I rise in strong support of this resolution. First of all, Mr. Speaker, let me commend the gentleman from Massachusetts (Mr. Capuano) for introducing H. Res. 194 concerning the ongoing problem of slavery in Sudan. This resolution keeps Congress on record in opposition to this inhumane practice. I also would like to thank the gentleman from California (Mr. Royce), chairman of the Africa Subcommittee, for his support of this resolution and for his continued good work as it relates to the problems on the continent of Africa; and with his leadership we have been able to have many hearings and to discuss many of the problems there. I would also like to compliment the gentleman from Illinois (Mr. Hyde) for his interest and the gentleman from California (Mr. Lantos), ranking member, for the strong support that he has given these resolutions.

In spite of the universal condemnation of the practice of slavery in Sudan, the government has stonewalled on issues of slavery, claiming it is a matter of rival tribes engaging in hostage-taking over which it has little control. Prior to this, they actually denied the fact that there was any kind of engaging of people in slave trade. Now they admit it, but say it is just a traditional thing.

Mr.

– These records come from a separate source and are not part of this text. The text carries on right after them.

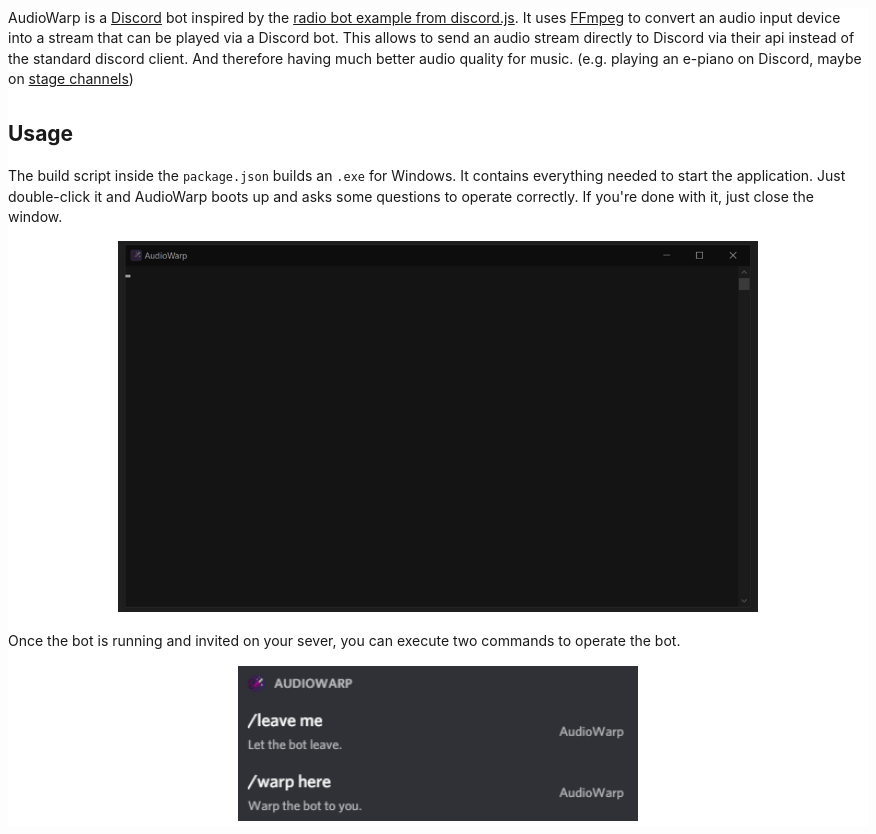 AudioWarp is a [Discord](https://discord.com) bot inspired by the [radio bot example from discord.js](https://github.com/discordjs/voice/tree/main/examples/radio-bot).
It uses [FFmpeg](https://www.ffmpeg.org) to convert an audio input device into a stream that can be played via a Discord bot.
This allows to send an audio stream directly to Discord via their api instead of the standard discord client.
And therefore having much better audio quality for music. (e.g. playing an e-piano on Discord, maybe on
[stage channels](https://support.discord.com/hc/de/articles/1500005513722-Stage-Channels-FAQ))


## Usage
The build script inside the `package.json` builds an `.exe` for Windows.
It contains everything needed to start the application.
Just double-click it and AudioWarp boots up and asks some questions to operate correctly.
If you're done with it, just close the window.
<p align="center">
  <img width="640" src="./readme_assets/window.gif">
</p>

Once the bot is running and invited on your sever, you can execute two commands to operate the bot.
<p align="center">
  <img width="400" src="./readme_assets/commands.png">
</p>
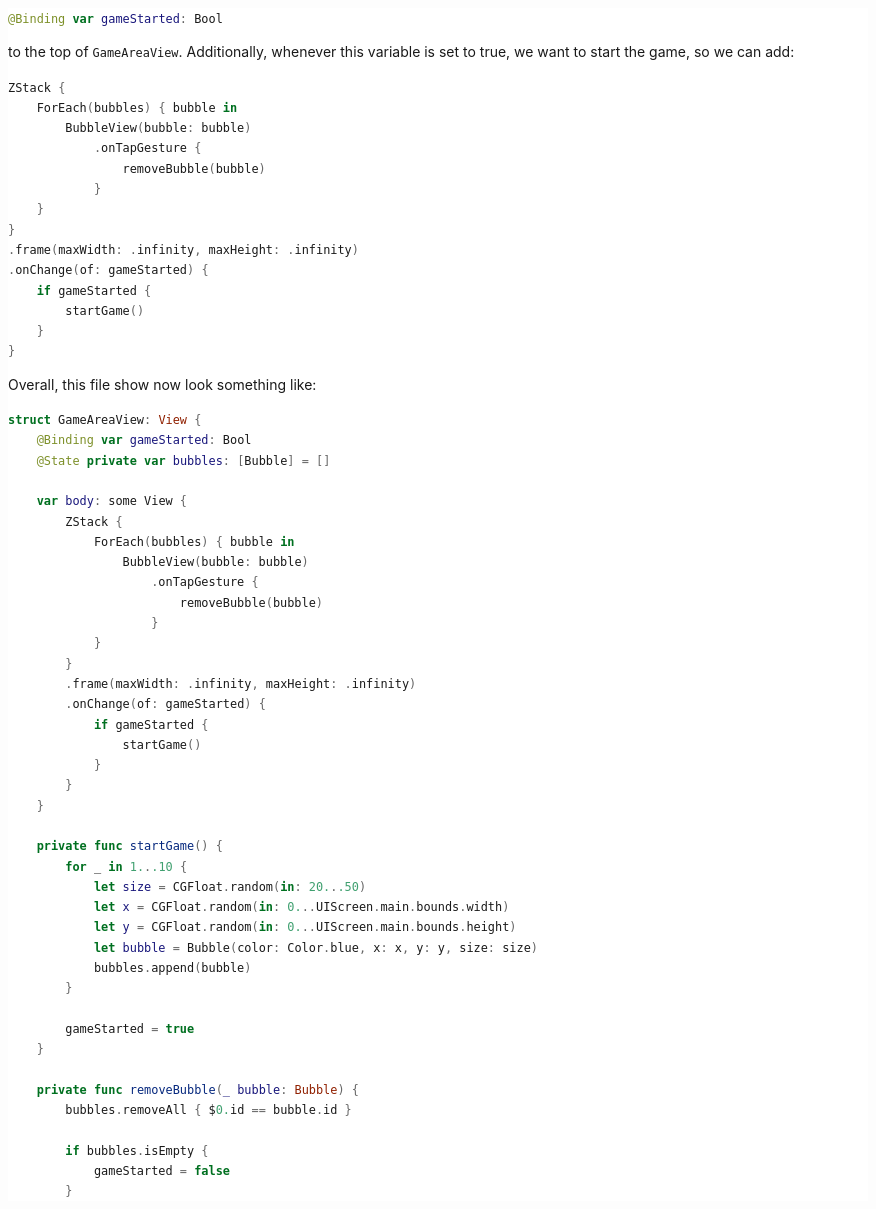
 ```swift
@Binding var gameStarted: Bool
```

to the top of `GameAreaView`. Additionally, whenever this variable is set to true, we want to start the game, so we can add:

```swift
ZStack {
    ForEach(bubbles) { bubble in
        BubbleView(bubble: bubble)
            .onTapGesture {
                removeBubble(bubble)
            }
    }
}
.frame(maxWidth: .infinity, maxHeight: .infinity)
.onChange(of: gameStarted) {
    if gameStarted {
        startGame()
    }
}
```

Overall, this file show now look something like:

```swift
struct GameAreaView: View {
    @Binding var gameStarted: Bool
    @State private var bubbles: [Bubble] = []

    var body: some View {
        ZStack {
            ForEach(bubbles) { bubble in
                BubbleView(bubble: bubble)
                    .onTapGesture {
                        removeBubble(bubble)
                    }
            }
        }
        .frame(maxWidth: .infinity, maxHeight: .infinity)
        .onChange(of: gameStarted) {
            if gameStarted {
                startGame()
            }
        }
    }

    private func startGame() {
        for _ in 1...10 {
            let size = CGFloat.random(in: 20...50)
            let x = CGFloat.random(in: 0...UIScreen.main.bounds.width)
            let y = CGFloat.random(in: 0...UIScreen.main.bounds.height)
            let bubble = Bubble(color: Color.blue, x: x, y: y, size: size)
            bubbles.append(bubble)
        }

        gameStarted = true
    }

    private func removeBubble(_ bubble: Bubble) {
        bubbles.removeAll { $0.id == bubble.id }
        
        if bubbles.isEmpty {
            gameStarted = false
        }
```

Speaker, between 5,000 and 14,000 children have been abducted in Sudan since 1983. Millions of girls have been forced into domestic service worldwide while boys have been trafficked to the gulf to work as menial laborers. Yet the Government of Sudan only takes half measures to convince the international community that it is taking the crime of slavery seriously. While they claim that there are laws in their country that prohibit slavery, there is no aggressive enforcement of those laws and no special courts dedicated to this singularly heinous practice against children.

Mr. Speaker, this Congress has never wavered in its demand to end slavery. With this resolution, we urge the administration and all international bodies to continue pressure to end this practice of slavery.

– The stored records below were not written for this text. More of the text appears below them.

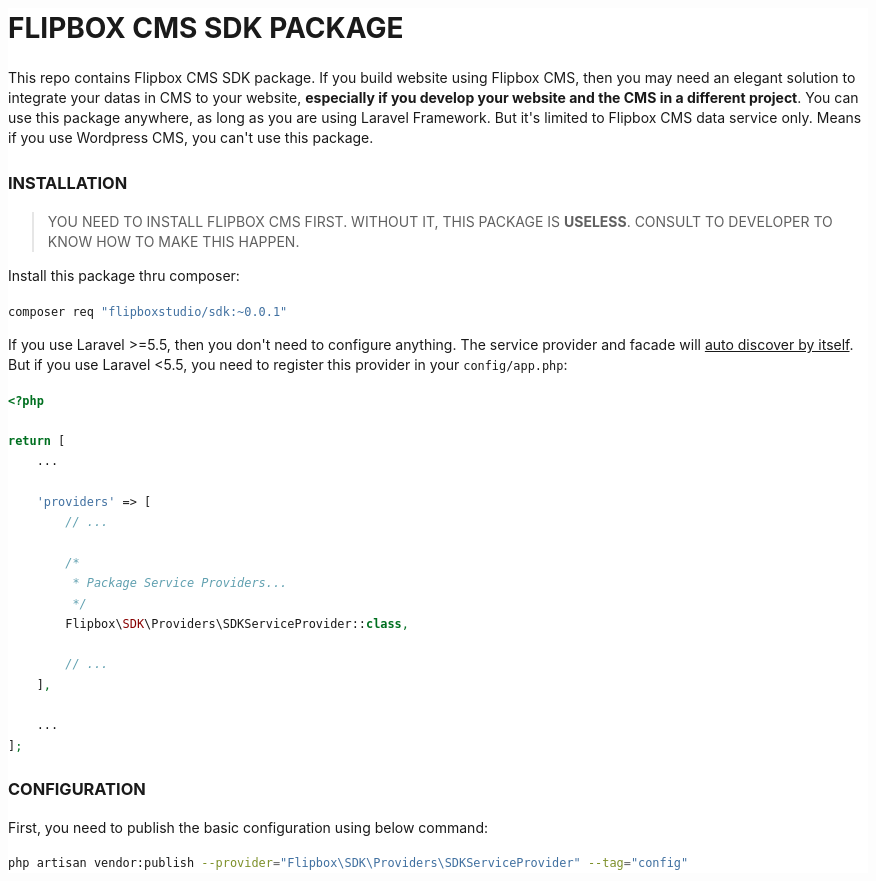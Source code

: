 # FLIPBOX CMS SDK PACKAGE

This repo contains Flipbox CMS SDK package.
If you build website using Flipbox CMS, then you may need an elegant solution to integrate your datas in CMS to your website,
**especially if you develop your website and the CMS in a different project**.
You can use this package anywhere, as long as you are using Laravel Framework.
But it's limited to Flipbox CMS data service only.
Means if you use Wordpress CMS, you can't use this package.

### INSTALLATION

> YOU NEED TO INSTALL FLIPBOX CMS FIRST. WITHOUT IT, THIS PACKAGE IS **USELESS**. CONSULT TO DEVELOPER TO KNOW HOW TO MAKE THIS HAPPEN.

Install this package thru composer:

```sh
composer req "flipboxstudio/sdk:~0.0.1"
```

If you use Laravel >=5.5, then you don't need to configure anything.
The service provider and facade will [auto discover by itself](https://medium.com/@taylorotwell/package-auto-discovery-in-laravel-5-5-ea9e3ab20518).
But if you use Laravel <5.5, you need to register this provider in your `config/app.php`:

```php
<?php

return [
    ...

    'providers' => [
        // ...

        /*
         * Package Service Providers...
         */
        Flipbox\SDK\Providers\SDKServiceProvider::class,

        // ...
    ],

    ...
];
```

### CONFIGURATION

First, you need to publish the basic configuration using below command:

```sh
php artisan vendor:publish --provider="Flipbox\SDK\Providers\SDKServiceProvider" --tag="config"
```
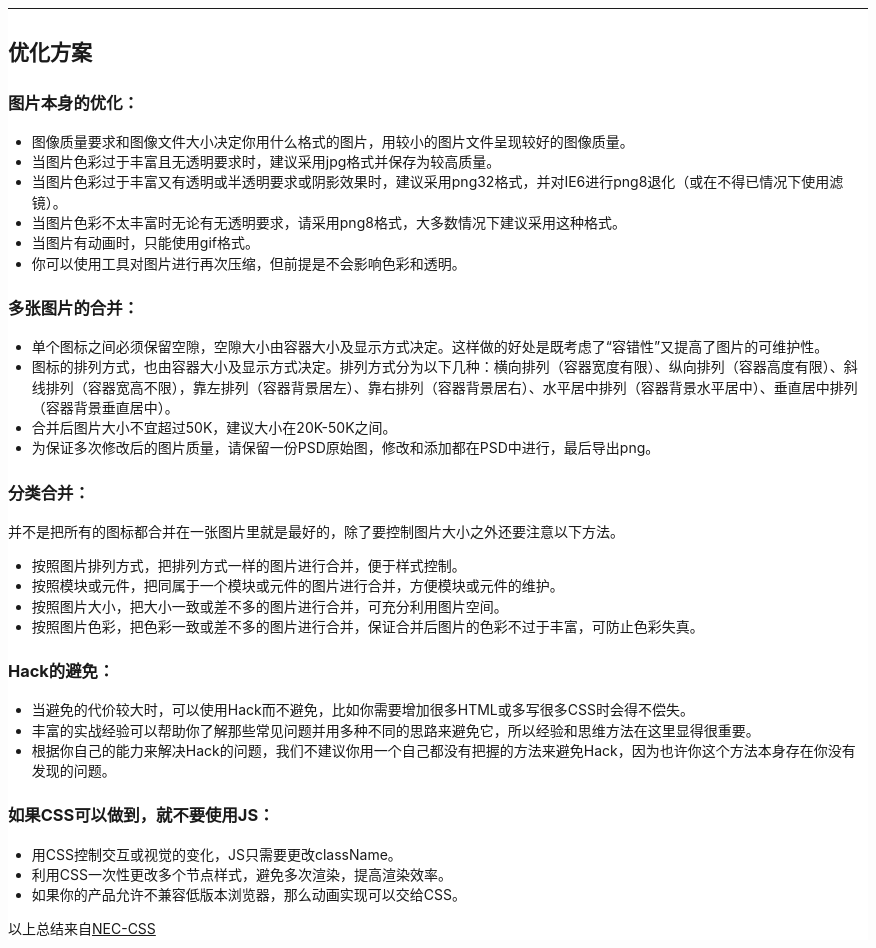 -----

## 优化方案

### 图片本身的优化：

* 图像质量要求和图像文件大小决定你用什么格式的图片，用较小的图片文件呈现较好的图像质量。  
* 当图片色彩过于丰富且无透明要求时，建议采用jpg格式并保存为较高质量。  
* 当图片色彩过于丰富又有透明或半透明要求或阴影效果时，建议采用png32格式，并对IE6进行png8退化（或在不得已情况下使用滤镜）。  
* 当图片色彩不太丰富时无论有无透明要求，请采用png8格式，大多数情况下建议采用这种格式。  
* 当图片有动画时，只能使用gif格式。  
* 你可以使用工具对图片进行再次压缩，但前提是不会影响色彩和透明。

### 多张图片的合并：

* 单个图标之间必须保留空隙，空隙大小由容器大小及显示方式决定。这样做的好处是既考虑了“容错性”又提高了图片的可维护性。  
* 图标的排列方式，也由容器大小及显示方式决定。排列方式分为以下几种：横向排列（容器宽度有限）、纵向排列（容器高度有限）、斜线排列（容器宽高不限），靠左排列（容器背景居左）、靠右排列（容器背景居右）、水平居中排列（容器背景水平居中）、垂直居中排列（容器背景垂直居中）。  
* 合并后图片大小不宜超过50K，建议大小在20K-50K之间。  
* 为保证多次修改后的图片质量，请保留一份PSD原始图，修改和添加都在PSD中进行，最后导出png。

### 分类合并：

并不是把所有的图标都合并在一张图片里就是最好的，除了要控制图片大小之外还要注意以下方法。

* 按照图片排列方式，把排列方式一样的图片进行合并，便于样式控制。  
* 按照模块或元件，把同属于一个模块或元件的图片进行合并，方便模块或元件的维护。  
* 按照图片大小，把大小一致或差不多的图片进行合并，可充分利用图片空间。  
* 按照图片色彩，把色彩一致或差不多的图片进行合并，保证合并后图片的色彩不过于丰富，可防止色彩失真。

### Hack的避免：

* 当避免的代价较大时，可以使用Hack而不避免，比如你需要增加很多HTML或多写很多CSS时会得不偿失。  
* 丰富的实战经验可以帮助你了解那些常见问题并用多种不同的思路来避免它，所以经验和思维方法在这里显得很重要。  
* 根据你自己的能力来解决Hack的问题，我们不建议你用一个自己都没有把握的方法来避免Hack，因为也许你这个方法本身存在你没有发现的问题。

### 如果CSS可以做到，就不要使用JS：

* 用CSS控制交互或视觉的变化，JS只需要更改className。  
* 利用CSS一次性更改多个节点样式，避免多次渲染，提高渲染效率。  
* 如果你的产品允许不兼容低版本浏览器，那么动画实现可以交给CSS。

以上总结来自[NEC-CSS](http://nec.netease.com/standard/css-sort.html)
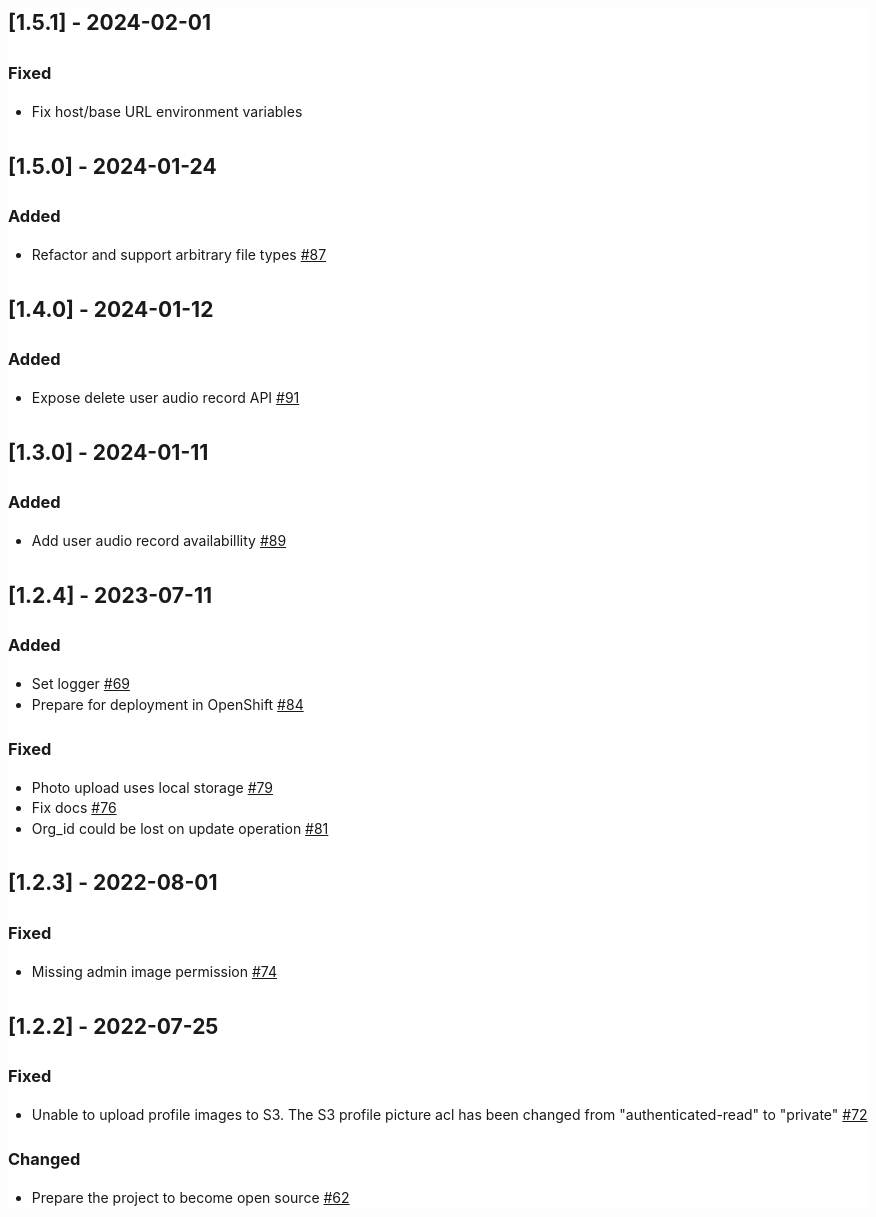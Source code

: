 ## [1.5.1] - 2024-02-01
### Fixed
- Fix host/base URL environment variables

## [1.5.0] - 2024-01-24
### Added
- Refactor and support arbitrary file types [#87](https://github.com/rokwire/content-building-block/issues/87)

## [1.4.0] - 2024-01-12
### Added
- Expose delete user audio record API [#91](https://github.com/rokwire/content-building-block/issues/91)

## [1.3.0] - 2024-01-11
### Added
- Add user audio record availabillity [#89](https://github.com/rokwire/content-building-block/issues/89)

## [1.2.4] - 2023-07-11
### Added
- Set logger [#69](https://github.com/rokwire/content-building-block/issues/69)
- Prepare for deployment in OpenShift [#84](https://github.com/rokwire/content-building-block/issues/84)
### Fixed
- Photo upload uses local storage [#79](https://github.com/rokwire/content-building-block/issues/79)
- Fix docs [#76](https://github.com/rokwire/content-building-block/issues/76)
- Оrg_id could be lost on update operation [#81](https://github.com/rokwire/content-building-block/issues/81)

## [1.2.3] - 2022-08-01
### Fixed
- Missing admin image permission [#74](https://github.com/rokwire/content-building-block/issues/74)

## [1.2.2] - 2022-07-25
### Fixed
- Unable to upload profile images to S3. The S3 profile picture acl has been changed from "authenticated-read" to "private" [#72](https://github.com/rokwire/content-building-block/issues/72)
### Changed
- Prepare the project to become open source [#62](https://github.com/rokwire/content-building-block/issues/62)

Mr. Speaker, I reserve the balance of my time.

Mr. ROYCE. Mr. Speaker, I have no further requests for time, and I reserve the balance of my time.

Mr. PAYNE. Mr. Speaker, I yield 5 minutes to the sponsor of this resolution, the gentleman from Massachusetts (Mr. Capuano).

Mr. CAPUANO. Mr. Speaker, I would like to thank the gentleman from Illinois (Chairman Hyde) and the gentleman from California (Mr. Lantos), ranking member; the gentleman from California (Mr. Royce); and the gentleman from New Jersey (Mr. Payne) for bringing this matter to the floor on this issue and for their great leadership on this issue and many other issues relative to the issues around the world, particularly with regard to the continent of Africa.

I want the people at home listening to understand what we are talking about. The word ``slavery'' just kind of rolls off the tongue, and in many ways I think people sometimes think we are talking in a figurative manner. We are talking about literal slavery, old-fashioned slavery where the government of one country either directly sanctions or indirectly allows one group of people to enslave another, to put them up on an auction block and sell them as I would sell a bicycle. It is not figurative. It is not some hyperbole. It is actual real textbook slavery that I think most Americans, if we ask them, would think has been gone from the face of this Earth since the middle of last century. It is not gone and this is a government, a country, not just a few renegades. This is not a criminal activity that uses women for sex slaves and uses children for forced labor; this is not that. This is an actual government who allows this to continue and in many cases participates in it indirectly. That is what we are talking about here.

What we are asking for is the United Nations to stand up. Just yesterday we took two votes on the United Nations. I pride myself on being a supporter of the United Nations, and I consider myself an internationalist. I think this country and the world is better off if we can talk to each other. I think the United Nations plays a valuable role. Yet the United Nations itself, a committee of the United Nations, said slavery is okay. I cannot be more offended than by that vote. I think it should be noted that the Chair of that commission is the country of Libya. An amazing coincidence. An amazing coincidence.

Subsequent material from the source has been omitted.